### [YOUR INSTRUCTIONS]
Where does the string "authDomain" appear in the listing below? Copy every line where it does.

### [SOURCE MATERIAL]
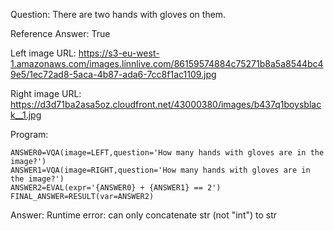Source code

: Question: There are two hands with gloves on them.

Reference Answer: True

Left image URL: https://s3-eu-west-1.amazonaws.com/images.linnlive.com/86159574884c75271b8a5a8544bc49e5/1ec72ad8-5aca-4b87-ada6-7cc8f1ac1109.jpg

Right image URL: https://d3d71ba2asa5oz.cloudfront.net/43000380/images/b437q1boysblack__1.jpg

Program:

```
ANSWER0=VQA(image=LEFT,question='How many hands with gloves are in the image?')
ANSWER1=VQA(image=RIGHT,question='How many hands with gloves are in the image?')
ANSWER2=EVAL(expr='{ANSWER0} + {ANSWER1} == 2')
FINAL_ANSWER=RESULT(var=ANSWER2)
```
Answer: Runtime error: can only concatenate str (not "int") to str

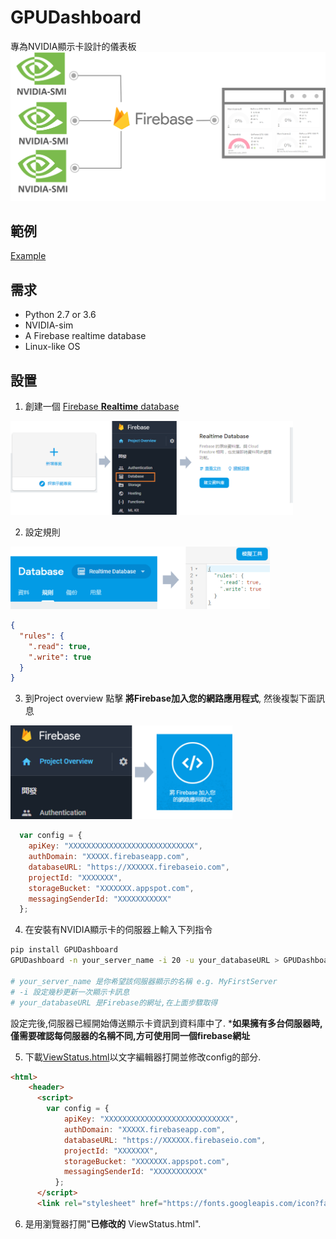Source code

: # GPUDashboard
專為NVIDIA顯示卡設計的儀表板  
![flowchart](https://github.com/Yuan-Yu/GPUDashboard/blob/master/docs/flowchart.png?raw=true)
## 範例
[Example](https://yuan-yu.github.io/GPUDashboard/)  
## 需求  
- Python 2.7 or 3.6
- NVIDIA-sim
- A Firebase realtime database
- Linux-like OS  

## 設置  
1. 創建一個 [Firebase **Realtime** database](https://console.firebase.google.com/)  
<img src="https://github.com/Yuan-Yu/GPUDashboard/blob/master/docs/crateDB-zh.png?raw=true" height="150" >   

2. 設定規則 
<img src="https://github.com/Yuan-Yu/GPUDashboard/blob/master/docs/chageRule-zh.png?raw=true" height="100" >    

```json 
{
  "rules": {
    ".read": true,
    ".write": true
  }
}
```  
3. 到Project overview 點擊 **將Firebase加入您的網路應用程式**, 然後複製下面訊息    
<img src="https://github.com/Yuan-Yu/GPUDashboard/blob/master/docs/copyConfig-zh.png?raw=true" height="150" >   

```javascript
  var config = {
    apiKey: "XXXXXXXXXXXXXXXXXXXXXXXXXXXX",
    authDomain: "XXXXX.firebaseapp.com",
    databaseURL: "https://XXXXXX.firebaseio.com",
    projectId: "XXXXXXX",
    storageBucket: "XXXXXXX.appspot.com",
    messagingSenderId: "XXXXXXXXXXX"
  };
```  
4. 在安裝有NVIDIA顯示卡的伺服器上輸入下列指令    
```bash
pip install GPUDashboard
GPUDashboard -n your_server_name -i 20 -u your_databaseURL > GPUDashboard.log 

# your_server_name 是你希望該伺服器顯示的名稱 e.g. MyFirstServer
# -i 設定幾秒更新一次顯示卡訊息
# your_databaseURL 是Firebase的網址,在上面步驟取得
```  
設定完後,伺服器已經開始傳送顯示卡資訊到資料庫中了. ***如果擁有多台伺服器時,僅需要確認每伺服器的名稱不同,方可使用同一個firebase網址**  
  
5. 下載[ViewStatus.html](https://raw.githubusercontent.com/Yuan-Yu/GPUDashboard/master/ViewStatus.html)以文字編輯器打開並修改config的部分.  
```html
<html>
    <header>
      <script>
        var config = {
            apiKey: "XXXXXXXXXXXXXXXXXXXXXXXXXXXX",
            authDomain: "XXXXX.firebaseapp.com",
            databaseURL: "https://XXXXXX.firebaseio.com",
            projectId: "XXXXXXX",
            storageBucket: "XXXXXXX.appspot.com",
            messagingSenderId: "XXXXXXXXXXX"
          };
      </script>
      <link rel="stylesheet" href="https://fonts.googleapis.com/icon?family=Material+Icons"/>
```  
6. 是用瀏覽器打開"**已修改的** ViewStatus.html".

### [TASK ANSWER]
    authDomain: "XXXXX.firebaseapp.com",
            authDomain: "XXXXX.firebaseapp.com",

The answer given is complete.